Prenatal phthalate exposure has been associated with behavioral problems and lower performance on measures of cognitive ability in children. However, the potential effect of phthalate exposure during the sensitive preconception period is unknown.Objectives
To estimate the association of maternal and paternal preconception urinary phthalate metabolite concentrations with child behavior and evaluate potential modification by child sex.Methods
We used data from 166 children (111 singletons, 26 pairs of twins, and 1 set of triplets) born to 134 mothers and 100 fathers participating in a prospective preconception cohort study of subfertile couples from the Massachusetts General Hospital Fertility Center.

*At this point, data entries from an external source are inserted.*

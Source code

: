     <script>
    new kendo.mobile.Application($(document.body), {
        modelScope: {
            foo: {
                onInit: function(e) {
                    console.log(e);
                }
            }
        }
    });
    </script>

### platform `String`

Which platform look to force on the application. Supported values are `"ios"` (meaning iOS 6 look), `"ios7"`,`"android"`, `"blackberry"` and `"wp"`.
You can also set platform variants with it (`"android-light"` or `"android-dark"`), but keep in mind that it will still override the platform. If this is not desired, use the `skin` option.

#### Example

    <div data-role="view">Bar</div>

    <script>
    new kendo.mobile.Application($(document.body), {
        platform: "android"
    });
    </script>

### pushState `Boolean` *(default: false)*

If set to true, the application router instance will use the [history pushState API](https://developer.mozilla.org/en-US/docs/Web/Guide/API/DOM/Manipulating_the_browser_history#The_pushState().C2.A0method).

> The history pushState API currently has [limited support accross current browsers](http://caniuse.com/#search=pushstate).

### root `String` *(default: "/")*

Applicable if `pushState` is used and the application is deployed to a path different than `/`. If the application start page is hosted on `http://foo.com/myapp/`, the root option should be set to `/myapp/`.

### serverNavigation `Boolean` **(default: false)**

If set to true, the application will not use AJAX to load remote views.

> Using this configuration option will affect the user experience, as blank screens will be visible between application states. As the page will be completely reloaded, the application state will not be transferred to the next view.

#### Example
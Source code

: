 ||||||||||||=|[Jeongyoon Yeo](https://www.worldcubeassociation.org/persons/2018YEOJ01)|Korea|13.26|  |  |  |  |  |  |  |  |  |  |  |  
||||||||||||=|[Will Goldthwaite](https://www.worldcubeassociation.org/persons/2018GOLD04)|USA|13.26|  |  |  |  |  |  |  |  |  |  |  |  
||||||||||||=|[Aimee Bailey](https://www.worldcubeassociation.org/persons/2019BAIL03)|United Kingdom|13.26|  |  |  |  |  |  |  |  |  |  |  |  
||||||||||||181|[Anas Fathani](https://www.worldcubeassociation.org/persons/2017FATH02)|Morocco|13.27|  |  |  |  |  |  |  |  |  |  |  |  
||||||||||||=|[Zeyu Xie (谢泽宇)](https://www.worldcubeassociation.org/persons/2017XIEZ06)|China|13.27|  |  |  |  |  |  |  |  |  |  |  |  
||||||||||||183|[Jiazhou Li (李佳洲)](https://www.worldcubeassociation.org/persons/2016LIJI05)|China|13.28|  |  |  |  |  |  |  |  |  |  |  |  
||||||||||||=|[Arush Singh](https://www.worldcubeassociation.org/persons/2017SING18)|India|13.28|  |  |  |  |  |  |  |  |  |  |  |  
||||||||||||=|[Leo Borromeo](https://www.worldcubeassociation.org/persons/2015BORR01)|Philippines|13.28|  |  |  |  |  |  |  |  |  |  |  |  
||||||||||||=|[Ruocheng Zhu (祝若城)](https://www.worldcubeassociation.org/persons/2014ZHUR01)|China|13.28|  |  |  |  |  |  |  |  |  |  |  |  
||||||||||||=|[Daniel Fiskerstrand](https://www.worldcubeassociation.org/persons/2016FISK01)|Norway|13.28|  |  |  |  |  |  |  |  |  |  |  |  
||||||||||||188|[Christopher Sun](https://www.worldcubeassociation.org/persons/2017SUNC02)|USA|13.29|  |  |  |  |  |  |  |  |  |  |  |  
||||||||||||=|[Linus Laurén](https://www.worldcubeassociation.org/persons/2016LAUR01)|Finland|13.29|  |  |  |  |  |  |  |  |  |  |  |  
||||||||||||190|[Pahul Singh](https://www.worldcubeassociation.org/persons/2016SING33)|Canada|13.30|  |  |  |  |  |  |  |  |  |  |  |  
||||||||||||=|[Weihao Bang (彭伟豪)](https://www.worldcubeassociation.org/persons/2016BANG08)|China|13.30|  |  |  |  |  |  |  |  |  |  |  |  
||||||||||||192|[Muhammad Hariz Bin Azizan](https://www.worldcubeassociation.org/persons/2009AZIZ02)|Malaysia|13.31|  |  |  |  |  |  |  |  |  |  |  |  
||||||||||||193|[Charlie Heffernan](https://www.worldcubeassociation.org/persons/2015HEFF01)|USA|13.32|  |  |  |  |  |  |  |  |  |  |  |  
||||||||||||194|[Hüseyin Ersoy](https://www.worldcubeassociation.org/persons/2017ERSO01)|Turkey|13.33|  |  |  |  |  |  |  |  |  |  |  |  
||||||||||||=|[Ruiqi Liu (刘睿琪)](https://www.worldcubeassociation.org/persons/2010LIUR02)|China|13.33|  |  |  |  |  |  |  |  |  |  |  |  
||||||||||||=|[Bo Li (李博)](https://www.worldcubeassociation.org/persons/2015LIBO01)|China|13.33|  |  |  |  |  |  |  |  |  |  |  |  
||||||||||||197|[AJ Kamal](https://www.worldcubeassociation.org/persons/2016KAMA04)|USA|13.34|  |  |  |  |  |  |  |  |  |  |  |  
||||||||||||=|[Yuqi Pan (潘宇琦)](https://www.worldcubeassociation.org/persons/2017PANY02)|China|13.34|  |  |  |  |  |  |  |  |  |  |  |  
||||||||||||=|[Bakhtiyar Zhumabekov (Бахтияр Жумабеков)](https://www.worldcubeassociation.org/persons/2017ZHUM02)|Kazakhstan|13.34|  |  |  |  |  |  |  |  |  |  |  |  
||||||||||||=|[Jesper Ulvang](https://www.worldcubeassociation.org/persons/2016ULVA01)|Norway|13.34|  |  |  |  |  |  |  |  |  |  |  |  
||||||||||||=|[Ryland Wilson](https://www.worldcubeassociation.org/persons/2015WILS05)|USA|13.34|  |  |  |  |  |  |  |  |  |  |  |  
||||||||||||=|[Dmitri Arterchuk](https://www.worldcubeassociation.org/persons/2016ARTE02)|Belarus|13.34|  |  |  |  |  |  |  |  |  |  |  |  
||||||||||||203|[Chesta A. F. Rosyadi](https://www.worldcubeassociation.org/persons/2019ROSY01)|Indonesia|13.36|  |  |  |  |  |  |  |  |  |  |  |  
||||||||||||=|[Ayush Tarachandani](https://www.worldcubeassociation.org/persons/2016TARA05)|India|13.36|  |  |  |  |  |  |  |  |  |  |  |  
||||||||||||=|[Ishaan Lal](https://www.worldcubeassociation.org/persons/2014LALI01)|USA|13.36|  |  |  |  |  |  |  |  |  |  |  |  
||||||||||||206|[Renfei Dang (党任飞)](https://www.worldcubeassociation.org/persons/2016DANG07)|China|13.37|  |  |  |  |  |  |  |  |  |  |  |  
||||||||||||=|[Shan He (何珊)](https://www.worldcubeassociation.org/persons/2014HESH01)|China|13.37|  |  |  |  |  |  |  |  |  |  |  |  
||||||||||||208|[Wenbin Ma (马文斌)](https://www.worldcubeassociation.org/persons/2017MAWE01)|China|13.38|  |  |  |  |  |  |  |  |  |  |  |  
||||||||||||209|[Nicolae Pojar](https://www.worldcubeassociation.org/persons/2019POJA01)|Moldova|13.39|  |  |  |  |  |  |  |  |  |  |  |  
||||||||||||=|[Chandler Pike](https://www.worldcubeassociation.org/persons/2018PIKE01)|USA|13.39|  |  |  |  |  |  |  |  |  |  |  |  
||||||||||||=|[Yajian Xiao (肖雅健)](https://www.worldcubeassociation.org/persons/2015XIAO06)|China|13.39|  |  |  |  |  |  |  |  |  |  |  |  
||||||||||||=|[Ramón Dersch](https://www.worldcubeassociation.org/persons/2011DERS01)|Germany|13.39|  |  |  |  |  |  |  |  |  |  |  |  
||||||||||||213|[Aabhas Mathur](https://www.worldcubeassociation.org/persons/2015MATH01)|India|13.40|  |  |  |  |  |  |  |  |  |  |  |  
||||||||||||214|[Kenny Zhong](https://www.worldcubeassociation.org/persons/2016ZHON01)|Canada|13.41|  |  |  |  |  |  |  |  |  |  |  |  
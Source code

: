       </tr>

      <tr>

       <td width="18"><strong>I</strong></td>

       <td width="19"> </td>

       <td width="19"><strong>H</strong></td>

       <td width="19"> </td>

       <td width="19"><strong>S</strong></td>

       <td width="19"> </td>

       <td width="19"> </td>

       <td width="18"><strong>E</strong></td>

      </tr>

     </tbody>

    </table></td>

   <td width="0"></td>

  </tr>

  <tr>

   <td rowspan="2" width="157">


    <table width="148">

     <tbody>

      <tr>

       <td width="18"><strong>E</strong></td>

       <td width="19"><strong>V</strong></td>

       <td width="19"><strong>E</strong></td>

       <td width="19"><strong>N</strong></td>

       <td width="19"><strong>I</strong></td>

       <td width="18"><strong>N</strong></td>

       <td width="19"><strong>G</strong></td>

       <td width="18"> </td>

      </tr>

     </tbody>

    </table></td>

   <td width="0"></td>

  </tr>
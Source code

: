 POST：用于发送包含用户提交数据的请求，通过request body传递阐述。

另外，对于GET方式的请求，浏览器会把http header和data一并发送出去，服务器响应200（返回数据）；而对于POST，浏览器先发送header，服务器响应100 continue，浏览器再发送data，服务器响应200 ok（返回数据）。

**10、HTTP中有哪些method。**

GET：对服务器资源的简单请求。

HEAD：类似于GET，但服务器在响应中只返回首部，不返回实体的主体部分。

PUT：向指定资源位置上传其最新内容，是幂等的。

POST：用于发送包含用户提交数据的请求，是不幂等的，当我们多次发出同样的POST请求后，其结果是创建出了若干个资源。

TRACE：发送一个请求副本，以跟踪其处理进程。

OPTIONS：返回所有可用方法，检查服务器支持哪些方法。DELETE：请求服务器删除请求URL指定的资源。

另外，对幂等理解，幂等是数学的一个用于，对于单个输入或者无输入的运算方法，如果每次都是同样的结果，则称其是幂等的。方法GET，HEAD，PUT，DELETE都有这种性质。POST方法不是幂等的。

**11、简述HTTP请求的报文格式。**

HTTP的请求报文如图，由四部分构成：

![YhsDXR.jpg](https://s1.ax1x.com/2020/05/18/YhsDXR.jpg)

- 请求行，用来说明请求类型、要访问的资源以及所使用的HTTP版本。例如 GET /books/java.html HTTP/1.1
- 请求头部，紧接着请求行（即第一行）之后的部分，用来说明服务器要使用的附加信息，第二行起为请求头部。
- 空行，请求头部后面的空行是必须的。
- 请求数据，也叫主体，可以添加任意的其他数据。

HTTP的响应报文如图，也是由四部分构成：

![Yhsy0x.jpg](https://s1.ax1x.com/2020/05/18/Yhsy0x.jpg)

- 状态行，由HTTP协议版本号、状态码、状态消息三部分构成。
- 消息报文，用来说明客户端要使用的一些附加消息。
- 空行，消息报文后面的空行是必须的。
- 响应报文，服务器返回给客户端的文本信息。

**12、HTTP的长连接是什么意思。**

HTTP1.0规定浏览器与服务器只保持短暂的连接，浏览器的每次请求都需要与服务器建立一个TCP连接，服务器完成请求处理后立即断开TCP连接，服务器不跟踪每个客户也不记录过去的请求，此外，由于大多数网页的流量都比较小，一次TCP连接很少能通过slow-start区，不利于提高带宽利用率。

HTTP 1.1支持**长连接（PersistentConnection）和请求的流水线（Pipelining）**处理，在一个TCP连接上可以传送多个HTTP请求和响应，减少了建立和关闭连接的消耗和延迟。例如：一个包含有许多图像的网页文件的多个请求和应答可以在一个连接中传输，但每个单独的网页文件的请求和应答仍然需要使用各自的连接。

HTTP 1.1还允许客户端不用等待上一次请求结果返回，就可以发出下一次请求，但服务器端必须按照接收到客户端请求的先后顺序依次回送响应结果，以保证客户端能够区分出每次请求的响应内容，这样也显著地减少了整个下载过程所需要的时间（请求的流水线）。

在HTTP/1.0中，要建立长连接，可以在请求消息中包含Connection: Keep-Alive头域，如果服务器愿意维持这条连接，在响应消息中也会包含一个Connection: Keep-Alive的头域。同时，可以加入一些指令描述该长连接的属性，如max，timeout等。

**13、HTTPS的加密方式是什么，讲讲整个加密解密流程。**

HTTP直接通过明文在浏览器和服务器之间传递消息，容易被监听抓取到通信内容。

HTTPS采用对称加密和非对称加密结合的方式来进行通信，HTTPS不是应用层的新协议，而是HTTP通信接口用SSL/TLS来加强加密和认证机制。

We estimated mean maternal and paternal preconception exposures by averaging individual phthalate metabolite concentrations in multiple urine samples collected before pregnancy. We assessed children's behavior at 2–9 years of age by parent report using the Behavior Assessment System for Children-2 (BASC-2). We estimated the covariate-adjusted association between individual phthalate metabolite concentrations and the sum of di(2-ethylhexyl) phthalate metabolites (Σ DEHP) and behavior scores, and evaluated differences in associations by child sex using linear regression with Generalized Estimating Equations. Models were further adjusted for prenatal phthalate concentrations in sensitivity analyses.Results
Each loge-unit increase in maternal and paternal preconception concentrations of ΣDEHP was associated with a 2.0 (95% CI: − 3.2, − 0.7) and 1.8 (95% CI: − 3.1, − 0.4) point decrease in BASC-2 internalizing behavior scores among all children, respectively. We observed sex-specific associations for some phthalate biomarkers: among boys, maternal monoisobutyl phthalate (MiBP) was positively associated with externalizing behaviors, and paternal MiBP and mono-n-butyl phthalate were positively associated with internalizing behaviors.Conclusions
In this cohort, paternal and maternal preconception concentrations of some phthalate biomarkers were associated with specific aspects of child behavior, even after adjustment for prenatal concentrations. While additional research is warranted to confirm these results, our findings suggest that the preconception period of exposure may be a critical window for offspring neurodevelopment.